Extract each line holding the word "Abstraction" from the entries.

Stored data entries
_ _ _

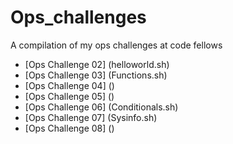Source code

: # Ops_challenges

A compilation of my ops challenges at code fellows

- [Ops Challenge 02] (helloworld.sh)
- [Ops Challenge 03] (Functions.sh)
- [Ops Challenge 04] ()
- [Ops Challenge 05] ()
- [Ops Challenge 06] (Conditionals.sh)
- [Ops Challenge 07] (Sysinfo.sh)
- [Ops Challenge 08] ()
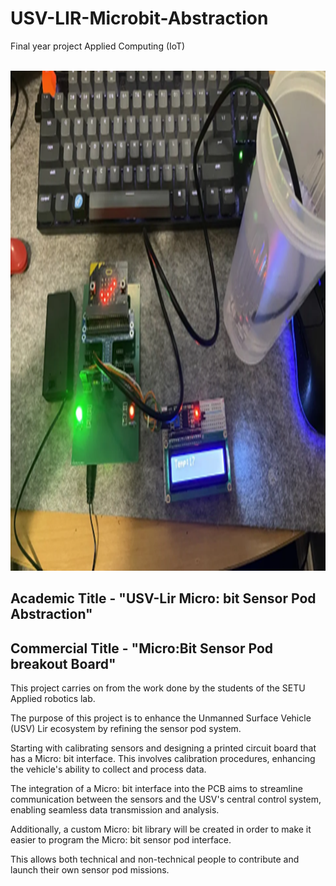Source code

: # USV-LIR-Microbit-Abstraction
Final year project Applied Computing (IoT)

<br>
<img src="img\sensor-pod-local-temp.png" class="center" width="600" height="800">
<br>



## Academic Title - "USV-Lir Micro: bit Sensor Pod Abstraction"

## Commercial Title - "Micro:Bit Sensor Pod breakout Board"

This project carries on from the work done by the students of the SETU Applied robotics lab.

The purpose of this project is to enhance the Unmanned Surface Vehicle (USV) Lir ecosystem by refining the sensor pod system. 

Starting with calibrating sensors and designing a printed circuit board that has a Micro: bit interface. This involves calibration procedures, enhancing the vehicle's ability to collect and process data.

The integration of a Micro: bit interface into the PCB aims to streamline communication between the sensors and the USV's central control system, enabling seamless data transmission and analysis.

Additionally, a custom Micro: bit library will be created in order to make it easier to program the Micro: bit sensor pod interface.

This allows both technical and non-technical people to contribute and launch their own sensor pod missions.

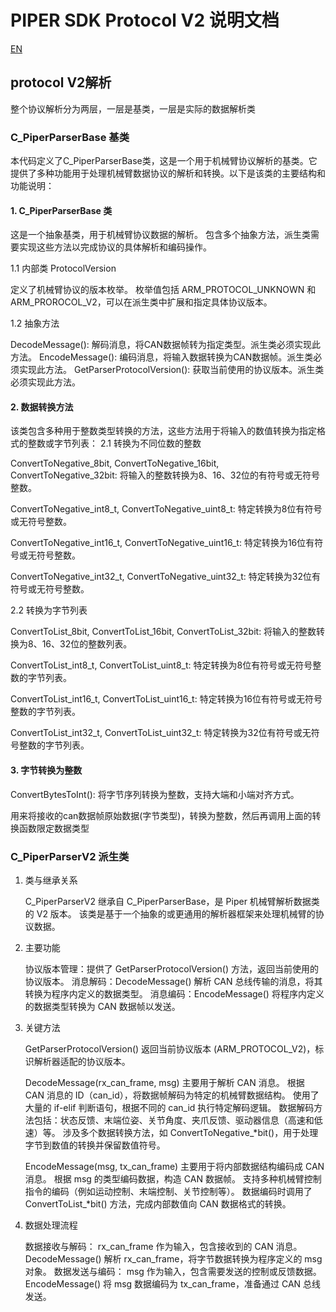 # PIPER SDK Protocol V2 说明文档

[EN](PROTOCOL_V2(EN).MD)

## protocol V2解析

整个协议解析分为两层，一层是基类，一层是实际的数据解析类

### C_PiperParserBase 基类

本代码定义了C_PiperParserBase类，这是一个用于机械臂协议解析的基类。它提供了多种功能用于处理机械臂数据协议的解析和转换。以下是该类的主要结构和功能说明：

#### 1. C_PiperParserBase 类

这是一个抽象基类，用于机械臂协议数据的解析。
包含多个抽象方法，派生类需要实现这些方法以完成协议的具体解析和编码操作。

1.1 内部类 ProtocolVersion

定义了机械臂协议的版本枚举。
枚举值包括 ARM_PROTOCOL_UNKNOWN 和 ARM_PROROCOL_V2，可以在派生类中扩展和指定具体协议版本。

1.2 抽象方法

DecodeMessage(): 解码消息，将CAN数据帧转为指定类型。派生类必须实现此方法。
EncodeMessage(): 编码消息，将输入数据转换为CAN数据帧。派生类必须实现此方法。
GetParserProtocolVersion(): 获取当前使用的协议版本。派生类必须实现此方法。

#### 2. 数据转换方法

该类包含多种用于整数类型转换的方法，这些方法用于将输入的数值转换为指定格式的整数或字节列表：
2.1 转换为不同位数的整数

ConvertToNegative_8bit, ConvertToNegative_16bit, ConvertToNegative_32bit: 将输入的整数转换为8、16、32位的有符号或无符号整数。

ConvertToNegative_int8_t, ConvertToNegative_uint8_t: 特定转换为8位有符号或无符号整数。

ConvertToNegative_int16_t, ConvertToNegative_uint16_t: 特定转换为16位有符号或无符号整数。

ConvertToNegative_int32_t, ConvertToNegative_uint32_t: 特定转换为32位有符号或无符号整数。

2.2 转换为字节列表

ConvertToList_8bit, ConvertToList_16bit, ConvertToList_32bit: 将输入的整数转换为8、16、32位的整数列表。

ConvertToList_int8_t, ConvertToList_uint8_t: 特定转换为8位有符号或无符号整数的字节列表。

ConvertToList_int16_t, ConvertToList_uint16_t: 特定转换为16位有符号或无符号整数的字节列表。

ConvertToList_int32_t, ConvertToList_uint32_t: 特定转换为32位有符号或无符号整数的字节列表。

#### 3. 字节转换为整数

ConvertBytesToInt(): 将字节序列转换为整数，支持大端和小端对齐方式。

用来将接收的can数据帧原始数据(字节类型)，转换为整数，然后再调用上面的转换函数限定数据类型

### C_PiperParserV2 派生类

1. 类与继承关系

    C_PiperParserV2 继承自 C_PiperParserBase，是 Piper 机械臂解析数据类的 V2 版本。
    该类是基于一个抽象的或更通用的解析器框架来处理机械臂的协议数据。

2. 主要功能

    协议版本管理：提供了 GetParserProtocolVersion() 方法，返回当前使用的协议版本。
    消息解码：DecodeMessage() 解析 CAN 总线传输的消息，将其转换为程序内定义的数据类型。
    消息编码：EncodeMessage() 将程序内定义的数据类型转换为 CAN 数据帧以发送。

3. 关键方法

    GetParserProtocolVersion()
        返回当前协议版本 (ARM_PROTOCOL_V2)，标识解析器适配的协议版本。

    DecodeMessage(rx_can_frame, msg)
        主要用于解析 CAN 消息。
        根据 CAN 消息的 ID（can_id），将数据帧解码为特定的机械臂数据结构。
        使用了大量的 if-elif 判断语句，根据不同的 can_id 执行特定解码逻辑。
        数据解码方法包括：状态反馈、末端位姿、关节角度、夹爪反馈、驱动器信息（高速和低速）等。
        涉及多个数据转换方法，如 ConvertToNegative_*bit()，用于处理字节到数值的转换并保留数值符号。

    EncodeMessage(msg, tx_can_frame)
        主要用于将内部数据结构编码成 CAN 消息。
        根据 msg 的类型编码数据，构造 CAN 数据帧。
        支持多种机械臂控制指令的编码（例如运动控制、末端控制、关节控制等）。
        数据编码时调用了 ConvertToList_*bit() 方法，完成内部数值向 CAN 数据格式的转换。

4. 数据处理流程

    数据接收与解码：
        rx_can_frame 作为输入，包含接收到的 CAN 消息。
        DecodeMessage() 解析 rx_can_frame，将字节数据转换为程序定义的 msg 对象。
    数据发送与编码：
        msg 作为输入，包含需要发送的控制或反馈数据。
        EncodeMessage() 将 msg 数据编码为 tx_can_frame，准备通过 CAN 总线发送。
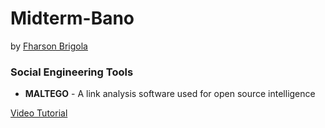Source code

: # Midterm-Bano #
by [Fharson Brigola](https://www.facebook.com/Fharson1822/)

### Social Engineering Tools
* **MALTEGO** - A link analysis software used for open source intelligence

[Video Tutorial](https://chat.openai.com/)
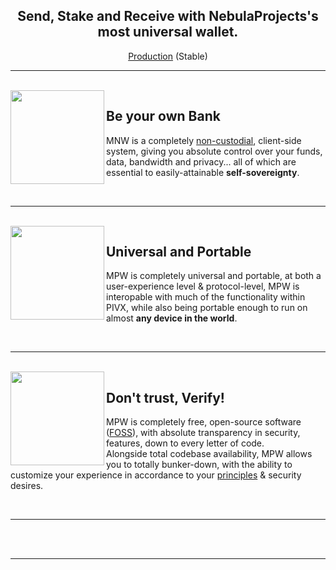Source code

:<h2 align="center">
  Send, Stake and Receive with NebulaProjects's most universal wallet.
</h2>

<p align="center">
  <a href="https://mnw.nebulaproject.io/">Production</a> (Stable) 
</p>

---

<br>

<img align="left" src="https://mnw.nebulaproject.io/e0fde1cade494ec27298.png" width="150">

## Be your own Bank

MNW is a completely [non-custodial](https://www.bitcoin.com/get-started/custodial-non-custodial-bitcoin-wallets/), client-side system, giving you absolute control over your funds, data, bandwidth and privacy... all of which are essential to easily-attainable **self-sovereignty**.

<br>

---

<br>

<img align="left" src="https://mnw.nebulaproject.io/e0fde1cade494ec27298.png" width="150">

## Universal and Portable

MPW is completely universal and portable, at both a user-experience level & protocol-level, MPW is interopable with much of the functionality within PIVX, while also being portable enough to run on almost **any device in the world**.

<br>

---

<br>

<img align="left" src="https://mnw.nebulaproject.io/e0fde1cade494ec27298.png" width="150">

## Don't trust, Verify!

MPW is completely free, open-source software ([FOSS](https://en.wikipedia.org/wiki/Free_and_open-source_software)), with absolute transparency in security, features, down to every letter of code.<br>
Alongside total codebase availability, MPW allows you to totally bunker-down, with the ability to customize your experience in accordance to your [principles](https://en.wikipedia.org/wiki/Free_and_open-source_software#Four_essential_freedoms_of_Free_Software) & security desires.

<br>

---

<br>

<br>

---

_ _ _

**EXERCISE ANSWER**
: # USV-LIR-Microbit-Abstraction
## Academic Title - "USV-Lir Micro: bit Sensor Pod Abstraction"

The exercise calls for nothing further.